In Hawaii, public-carry licensees who stop for gas with a pistol in the glove compartment risk a year in prison if they fail to obtain the gas-station owner’s unambiguous consent. The same goes for licensees who run errands at grocery stores, dine at restaurants, or stop to buy coffee. A mere nod from the property owner—or an insufficiently conspicuous sign—puts license holders at risk of prosecution even if the owner welcomes firearms but failed to express his approbation clearly enough. Meanwhile, Hawaii exempts non-licensees from this restriction—so hunters, target shooters, and out-of-state police officers can publicly carry firearms on the same property without the owner’s affirmative consent.
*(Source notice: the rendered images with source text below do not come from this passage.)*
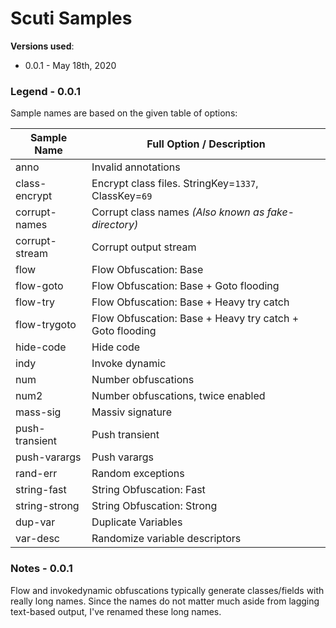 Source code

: # Scuti Samples

**Versions used**: 

* 0.0.1 - May 18th, 2020

### Legend - 0.0.1

Sample names are based on the given table of options:

| Sample Name | Full Option / Description |
| ------------| ------------|
| anno           | Invalid annotations   |
| class-encrypt  | Encrypt class files. StringKey=`1337`, ClassKey=`69`  |
| corrupt-names  | Corrupt class names _(Also known as fake-directory)_ |
| corrupt-stream | Corrupt output stream |
| flow           | Flow Obfuscation: Base   |
| flow-goto      | Flow Obfuscation: Base + Goto flooding   |
| flow-try       | Flow Obfuscation: Base + Heavy try catch   |
| flow-trygoto   | Flow Obfuscation: Base + Heavy try catch + Goto flooding   |
| hide-code      | Hide code   |
| indy           | Invoke dynamic   |
| num            | Number obfuscations  |
| num2           | Number obfuscations, twice enabled  |
| mass-sig       | Massiv signature |
| push-transient | Push transient  |
| push-varargs   | Push varargs  |
| rand-err       | Random exceptions |
| string-fast    | String Obfuscation: Fast   |
| string-strong  | String Obfuscation: Strong   |
| dup-var        | Duplicate Variables |
| var-desc       | Randomize variable descriptors  |

### Notes - 0.0.1

Flow and invokedynamic obfuscations typically generate classes/fields with really long names.
Since the names do not matter much aside from lagging text-based output, I've renamed these long names.
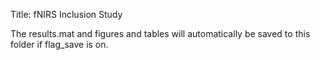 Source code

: Title: fNIRS Inclusion Study

The results.mat and figures and tables will automatically be saved to this folder if flag_save is on. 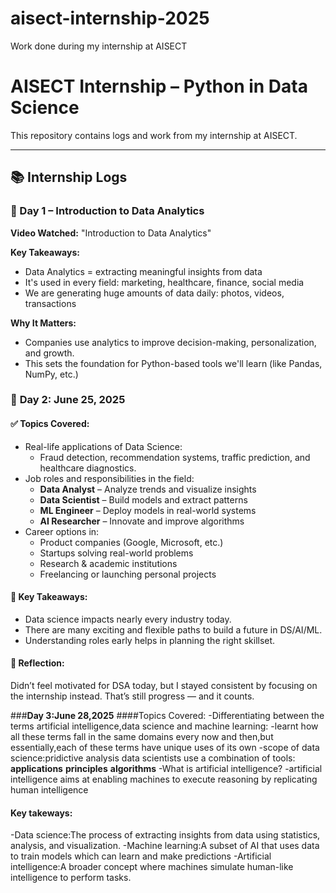 # aisect-internship-2025
Work done during my internship at AISECT
# AISECT Internship – Python in Data Science

This repository contains logs and work from my internship at AISECT.

---

## 📚 Internship Logs

### 📅 Day 1 – Introduction to Data Analytics

**Video Watched:** "Introduction to Data Analytics"

**Key Takeaways:**
- Data Analytics = extracting meaningful insights from data
- It's used in every field: marketing, healthcare, finance, social media
- We are generating huge amounts of data daily: photos, videos, transactions

**Why It Matters:**
- Companies use analytics to improve decision-making, personalization, and growth.
- This sets the foundation for Python-based tools we'll learn (like Pandas, NumPy, etc.)
 ### 📅 **Day 2: June 25, 2025**
#### ✅ Topics Covered:
- Real-life applications of Data Science:
  - Fraud detection, recommendation systems, traffic prediction, and healthcare diagnostics.
- Job roles and responsibilities in the field:
  - **Data Analyst** – Analyze trends and visualize insights  
  - **Data Scientist** – Build models and extract patterns  
  - **ML Engineer** – Deploy models in real-world systems  
  - **AI Researcher** – Innovate and improve algorithms
- Career options in:
  - Product companies (Google, Microsoft, etc.)
  - Startups solving real-world problems
  - Research & academic institutions
  - Freelancing or launching personal projects

#### 🧠 Key Takeaways:
- Data science impacts nearly every industry today.
- There are many exciting and flexible paths to build a future in DS/AI/ML.
- Understanding roles early helps in planning the right skillset.

#### 💬 Reflection:
Didn’t feel motivated for DSA today, but I stayed consistent by focusing on the internship instead. That’s still progress — and it counts.

###**Day 3:June 28,2025**
####Topics Covered:
-Differentiating between the terms artificial intelligence,data science and machine learning:
 -learnt how all these terms fall in the same domains every now and then,but essentially,each of these terms have unique uses of its own
 -scope of data science:pridictive analysis
 data scientists use a combination of tools:
 **applications**
 **principles**
 **algorithms**
 -What is artificial intelligence?
 -artificial intelligence aims at enabling machines to execute reasoning by replicating human intelligence
 #### Key takeways:
 -Data science:The process of extracting insights from data using statistics, analysis, and visualization.
 -Machine learning:A subset of AI that uses data to train models which can learn and make predictions
 -Artificial intelligence:A broader concept where machines simulate human-like intelligence to perform tasks.
 
 
 
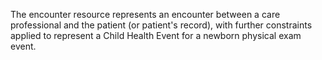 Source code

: The encounter resource represents an encounter between a care professional and the patient (or patient's record), with further constraints applied to represent a Child Health Event for a newborn physical exam event.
... Hawaii designed its novel affirmative consent rule to inhibit the exercise of the right to bear arms. Hawaii’s restriction singles out the carrying of firearms for discriminatory treatment; requires owners who have opened their property to the public to satisfy a special clear-statement rule for firearms; and contains exemptions that make sense only if Hawaii were trying to limit arms-bearing to favored groups and to exclude everyone else. Further, Hawaii’s law is so broad that it effectively nullifies licenses to carry arms in public. Because most owners do not post signs either allowing or forbidding guns—and because it is virtually impossible to go about publicly without setting foot on private property open to the public—Hawaii’s law functions as a near-total ban on public carry.
The DOJ's brief is thorough and well-written, and it's great to see the DOJ side with gun owners in trying to strike down a flagrant infringement on a fundamental civil right.
The brief doesn't exist in a vacuum ... the DOJ continues to take some confounding positions in other 2A cases challenging federal gun control laws....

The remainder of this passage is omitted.